Monday, December 22, 2014

To Be Noticed Immediately and Judged Subconsciously

I think I will carry two things with me from this experience.

My body dropped.  Almost instantaneously.  One minute I was jogging next to my wife, the next my mouth and nose were hitting the pavement.  I must have slipped, my foot must have caught. There was no time to anticipate the pain, not even a millisecond to reach out my arms to cushion the blow.  Moments later, I felt the sting upon my upper lip and the taste of blood.  I rolled back and forth on the ground trying to shake off the searing heat arising from my face.

My wife dropped to the ground to comfort me.  Pedestrians stopped inquisitively and pulled out their mobile phones ready to call an ambulance.  I stood up shakily and composed myself enough to ward off the attention.  And we hobbled home, my wife and I.  The blustery wind permeating my light jacket and sending a chill through my aching bones.

At home, I surveyed the damage as my children peered around the bathroom door cautiously.  My front tooth was chipped.  My face was bruised, and the skin beneath my nostril was irritated and angry.  Looking in the mirror, it appeared as if my nose was bleeding, although when I wiped the area there was scant debris on the tissues.  My hands were swollen and sore.

My Friday dinner plans were ruined.  We ordered a pizza, sat on the couch, and watched a movie.  I gingerly maneuvered the crust around my mouth avoiding the front teeth that were tender and numb.  I fell asleep immediately, and woke up early next morning ready to go to work.

Almost every part of my body ached.  My swollen hands screamed as I turned on the sink faucet.  My chest collapsed as I picked up my work bag.  And my lips were still puffy and bruised with the ever present appearance of nasal bleeding.

I hobbled into the car and sped towards the hospital.  Every left turn required a twisting of the wrist that sent lightning up my arm.  As I pulled into a parking spot at the medical center,  a spasm of fear over took me.  Once glance in the mirror confirmed my worst fears.

I looked funny.  All day long I would have to explain what was going on with my face.
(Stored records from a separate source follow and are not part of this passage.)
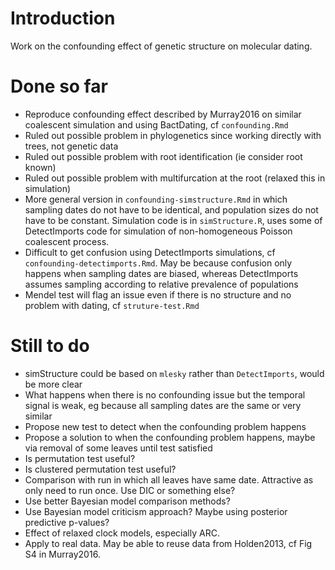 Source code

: 
<!-- README.md is generated from README.Rmd. Please edit that file -->

# Introduction

Work on the confounding effect of genetic structure on molecular dating.

# Done so far

- Reproduce confounding effect described by Murray2016 on similar
  coalescent simulation and using BactDating, cf `confounding.Rmd`
- Ruled out possible problem in phylogenetics since working directly
  with trees, not genetic data
- Ruled out possible problem with root identification (ie consider root
  known)
- Ruled out possible problem with multifurcation at the root (relaxed
  this in simulation)
- More general version in `confounding-simstructure.Rmd` in which
  sampling dates do not have to be identical, and population sizes do
  not have to be constant. Simulation code is in `simStructure.R`, uses
  some of DetectImports code for simulation of non-homogeneous Poisson
  coalescent process.
- Difficult to get confusion using DetectImports simulations, cf
  `confounding-detectimports.Rmd`. May be because confusion only happens
  when sampling dates are biased, whereas DetectImports assumes sampling
  according to relative prevalence of populations
- Mendel test will flag an issue even if there is no structure and no
  problem with dating, cf `struture-test.Rmd`

# Still to do

- simStructure could be based on `mlesky` rather than `DetectImports`,
  would be more clear
- What happens when there is no confounding issue but the temporal
  signal is weak, eg because all sampling dates are the same or very
  similar
- Propose new test to detect when the confounding problem happens
- Propose a solution to when the confounding problem happens, maybe via
  removal of some leaves until test satisfied
- Is permutation test useful?
- Is clustered permutation test useful?
- Comparison with run in which all leaves have same date. Attractive as
  only need to run once. Use DIC or something else?
- Use better Bayesian model comparison methods?
- Use Bayesian model criticism approach? Maybe using posterior
  predictive p-values?
- Effect of relaxed clock models, especially ARC.
- Apply to real data. May be able to reuse data from Holden2013, cf Fig
  S4 in Murray2016.
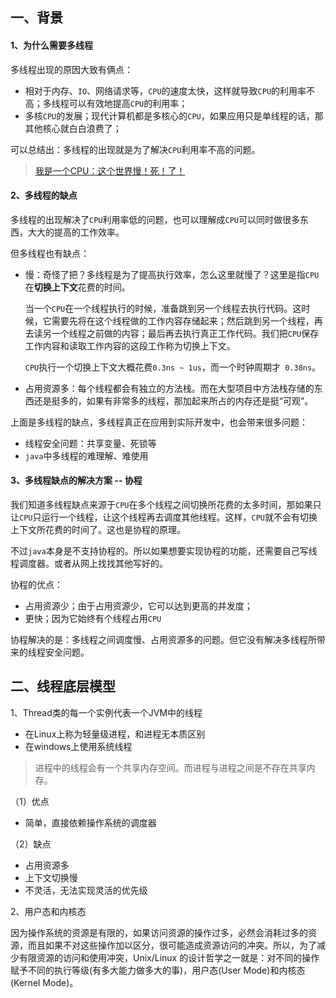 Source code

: ## 一、背景

#### 1、为什么需要多线程

多线程出现的原因大致有俩点：

- 相对于内存、`IO`、网络请求等，`CPU`的速度太快，这样就导致`CPU`的利用率不高；多线程可以有效地提高`CPU`的利用率；
- 多核`CPU`的发展；现代计算机都是多核心的`CPU`，如果应用只是单线程的话，那其他核心就白白浪费了；

可以总结出：多线程的出现就是为了解决`CPU`利用率不高的问题。

> [我是一个CPU：这个世界慢！死！了！](https://zhuanlan.zhihu.com/p/58431253)

#### 2、多线程的缺点

多线程的出现解决了`CPU`利用率低的问题，也可以理解成`CPU`可以同时做很多东西，大大的提高的工作效率。

但多线程也有缺点：

- 慢：奇怪了把？多线程是为了提高执行效率，怎么这里就慢了？这里是指`CPU`在**切换上下文**花费的时间。

  当一个`CPU`在一个线程执行的时候，准备跳到另一个线程去执行代码。这时候，它需要先将在这个线程做的工作内容存储起来；然后跳到另一个线程，再去读另一个线程之前做的内容；最后再去执行真正工作代码。我们把`CPU`保存工作内容和读取工作内容的这段工作称为切换上下文。

  `CPU`执行一个切换上下文大概花费`0.3ns ~ 1us`，而一个时钟周期才` 0.38ns`。

- 占用资源多：每个线程都会有独立的方法栈。而在大型项目中方法栈存储的东西还是挺多的，如果有非常多的线程，那加起来所占的内存还是挺“可观”。

上面是多线程的缺点，多线程真正在应用到实际开发中，也会带来很多问题：

- 线程安全问题：共享变量、死锁等
- `java`中多线程的难理解、难使用

#### 3、多线程缺点的解决方案 -- 协程

我们知道多线程缺点来源于`CPU`在多个线程之间切换所花费的太多时间，那如果只让`CPU`只运行一个线程，让这个线程再去调度其他线程。这样，`CPU`就不会有切换上下文所花费的时间了。这也是协程的原理。

不过`java`本身是不支持协程的。所以如果想要实现协程的功能，还需要自己写线程调度器。或者从网上找找其他写好的。

协程的优点：

- 占用资源少；由于占用资源少，它可以达到更高的并发度；
- 更快；因为它始终有个线程占用`CPU`

协程解决的是：多线程之间调度慢、占用资源多的问题。但它没有解决多线程所带来的线程安全问题。



## 二、线程底层模型

1、Thread类的每一个实例代表一个JVM中的线程

- 在Linux上称为轻量级进程，和进程无本质区别
- 在windows上使用系统线程

> 进程中的线程会有一个共享内存空间。而进程与进程之间是不存在共享内存。

（1）优点

- 简单，直接依赖操作系统的调度器

（2）缺点

- 占用资源多
- 上下文切换慢
- 不灵活，无法实现灵活的优先级

2、用户态和内核态

因为操作系统的资源是有限的，如果访问资源的操作过多，必然会消耗过多的资源，而且如果不对这些操作加以区分，很可能造成资源访问的冲突。所以，为了减少有限资源的访问和使用冲突，Unix/Linux 的设计哲学之一就是：对不同的操作赋予不同的执行等级(有多大能力做多大的事)，用户态(User Mode)和内核态(Kernel Mode)。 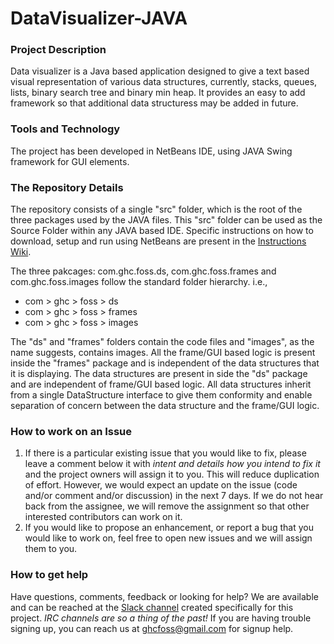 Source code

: # DataVisualizer-JAVA

### Project Description
Data visualizer is a Java based application designed to give a text based visual representation of various data structures, currently, stacks, queues, lists, binary search tree and binary min heap. It provides an easy to add framework so that additional data structuress may be added in future.

### Tools and Technology
The project has been developed in NetBeans IDE, using JAVA Swing framework for GUI elements.

### The Repository Details
The repository consists of a single "src" folder, which is the root of the three packages used by the JAVA files. This "src" folder can be used as the Source Folder within any JAVA based IDE. Specific instructions on how to download, setup and run using NetBeans are present in the [Instructions Wiki](https://github.com/GHCFOSS/DataVisualizer-JAVA/wiki).

The three pakcages: com.ghc.foss.ds, com.ghc.foss.frames and com.ghc.foss.images follow the standard folder hierarchy. i.e.,

* com > ghc > foss > ds
* com > ghc > foss > frames
* com > ghc > foss > images

The "ds" and "frames" folders contain the code files and "images", as the name suggests, contains images. All the frame/GUI based logic is present inside the "frames" package and is independent of the data structures that it is displaying. The data structures are present in side the "ds" package and are independent of frame/GUI based logic. All data structures inherit from a single DataStructure interface to give them conformity and enable separation of concern between the data structure and the frame/GUI logic.

### How to work on an Issue
1. If there is a particular existing issue that you would like to fix, please leave a comment below it with *intent and details how you intend to fix it* and the project owners will assign it to you. This will reduce duplication of effort. However, we would expect an update on the issue (code and/or comment and/or discussion) in the next 7 days. If we do not hear back from the assignee, we will remove the assignment so that other interested contributors can work on it.
2. If you would like to propose an enhancement, or report a bug that you would like to work on, feel free to open new issues and we will assign them to you.

### How to get help
Have questions, comments, feedback or looking for help? We are available and can be reached at the [Slack channel](https://ghcfoss.slack.com) created specifically for this project. *IRC channels are so a thing of the past!* If you are having trouble signing up, you can reach us at ghcfoss@gmail.com for signup help.
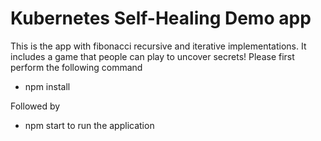 # Kubernetes Self-Healing Demo app

This is the app with fibonacci recursive and iterative implementations. It includes a game that people can play to uncover secrets!
Please first perform the following command
- npm install

Followed by
- npm start
to run the application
All day I would see the inquisitive looks before the words formed on people's mouths.  I was abnormal.  I was a monster.

Forty eight hours later, my tooth has been fixed and the bruising has abated.  I still have pain when I complete almost any movement, but it's getting better.

But for a moment, I was the outcast.  Distorted and bruised, I had a small taste of what it feels like to  be disfigured.  To be noticed immediately and judged subconsciously.

And to be in pain.  Not the minor aches that we all feel from time to time.  True pain.  The kind that makes you aware of every movement.  Every step.

In a matter of days, I'll be completely back to normal.

Many of my patients, however, continue to struggle with maladies that are far less kind.